Monday, January 8, 2018

Jumanji: Welcome to the Jungle (Film Review)

Jumanji: Welcome to the Jungle has been on my radar for quite some time.


I’m not a fan of the original Jumanji, nor was I expecting anything great from its stand-alone sequel. yet I eagerly looked forward to seeing Welcome to the Jungle.  It was the film’s trailer that sold me on its promising concept.  Four high school teenagers are sent to detention ala The Breakfast Club-style where they discover an old video game called Jumanji.  Turns out it’s the same Jumanji from the original film, having magically transformed itself to better entice the current generation.  The four teens try to play and are sucked into Jumanji as a result—becoming their chosen characters in a game they must complete to escape, unless they run out of lives first, in which case it’s game over…permanently.

Welcome to the Jungle’s concept of character avatars is what caught my interest—or more specifically, four high school students transforming into character avatars that are portrayed by well-known actors.  Nerdy gamer Spencer (Alex Wolff) becomes the incredibly buff archaeologist Dr.

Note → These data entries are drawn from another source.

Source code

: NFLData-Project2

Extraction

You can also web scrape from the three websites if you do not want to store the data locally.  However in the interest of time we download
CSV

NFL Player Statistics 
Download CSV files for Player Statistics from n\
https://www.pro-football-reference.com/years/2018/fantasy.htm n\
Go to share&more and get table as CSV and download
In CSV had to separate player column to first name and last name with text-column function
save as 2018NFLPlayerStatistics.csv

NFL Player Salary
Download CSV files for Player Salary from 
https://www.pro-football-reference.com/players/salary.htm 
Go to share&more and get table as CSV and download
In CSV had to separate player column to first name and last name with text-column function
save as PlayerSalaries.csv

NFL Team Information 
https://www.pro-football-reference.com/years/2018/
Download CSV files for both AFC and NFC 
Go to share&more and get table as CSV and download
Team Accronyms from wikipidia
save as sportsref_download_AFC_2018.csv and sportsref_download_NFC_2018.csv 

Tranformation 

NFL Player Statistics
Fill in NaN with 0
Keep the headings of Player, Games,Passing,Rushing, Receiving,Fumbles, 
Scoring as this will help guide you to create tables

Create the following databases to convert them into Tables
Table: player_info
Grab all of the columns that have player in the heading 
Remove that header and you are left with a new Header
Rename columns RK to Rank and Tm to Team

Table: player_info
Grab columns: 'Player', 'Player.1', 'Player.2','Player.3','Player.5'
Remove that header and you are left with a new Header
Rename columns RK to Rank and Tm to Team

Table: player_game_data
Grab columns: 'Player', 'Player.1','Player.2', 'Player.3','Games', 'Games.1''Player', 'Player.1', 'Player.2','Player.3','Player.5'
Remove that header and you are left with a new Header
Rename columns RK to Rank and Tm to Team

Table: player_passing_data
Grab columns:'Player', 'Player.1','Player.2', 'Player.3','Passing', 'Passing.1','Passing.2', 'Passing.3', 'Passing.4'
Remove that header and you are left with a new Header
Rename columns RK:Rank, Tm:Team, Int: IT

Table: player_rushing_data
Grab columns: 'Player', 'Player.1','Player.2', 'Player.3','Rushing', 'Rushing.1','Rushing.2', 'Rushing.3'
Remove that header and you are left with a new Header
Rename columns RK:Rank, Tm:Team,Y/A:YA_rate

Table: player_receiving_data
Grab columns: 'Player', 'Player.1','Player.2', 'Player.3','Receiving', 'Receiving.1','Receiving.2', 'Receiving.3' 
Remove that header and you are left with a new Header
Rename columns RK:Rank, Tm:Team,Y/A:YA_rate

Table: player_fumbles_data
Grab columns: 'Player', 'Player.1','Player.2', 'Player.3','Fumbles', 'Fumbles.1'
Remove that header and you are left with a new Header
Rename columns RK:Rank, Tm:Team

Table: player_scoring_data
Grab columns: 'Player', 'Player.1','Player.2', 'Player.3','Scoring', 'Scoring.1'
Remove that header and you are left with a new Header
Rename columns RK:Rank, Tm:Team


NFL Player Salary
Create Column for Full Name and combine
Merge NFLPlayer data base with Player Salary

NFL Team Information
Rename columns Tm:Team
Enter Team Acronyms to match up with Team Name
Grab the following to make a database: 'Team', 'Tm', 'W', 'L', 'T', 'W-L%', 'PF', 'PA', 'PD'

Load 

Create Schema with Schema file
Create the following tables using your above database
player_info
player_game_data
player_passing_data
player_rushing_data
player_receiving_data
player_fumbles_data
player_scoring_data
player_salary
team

Smolder Bravestone (Dwayne “The Rock” Johnson).  Football jock Fridge (Ser’Darius Blain) becomes the feeble zoologist lackey Franklin Finbar (Kevin Hart).  Judgmental intellectual Martha (Morgan Turner) becomes the martial artist commando Ruby Roundhouse (Karen Gillan), and popular plastic Bethany (Madison Iseman) becomes the portly professor Sheldon Oberon (Jack Black).

Watching these grownup actors try imitating their teenage counterparts is very entertaining.  It’s the latter transformation that I most anticipated after viewing the trailer.  Jack Black acting as a plastic teenage girl trapped in a middle-aged man’s body sounded ripe for comedy, and sure enough, he is one of the film’s best aspects.  Some of the funniest scenes involve “Bethany” getting used to having a johnson and ogling over the attractive male characters.  One scene involves both aspects as Bethany gets a little too excited during an intimate moment and then further excited over the crazy things her…thing can do.  There’s a classic comedy scene where Bethany tries teaching Martha to be more seductive, which involves Jack Black doing a lot of strutting and hair flipping.  A lot of what makes Central Intelligence work applies here with Johnson and Hart: effective comedic chemistry between the two actors and The Rock playing a badass nerd.  At times Spencer is kicking ass as Dr. Bravestone while other times he’s panicking about not having his inhaler, high-pitched screaming or awkwardly kissing his love interest.  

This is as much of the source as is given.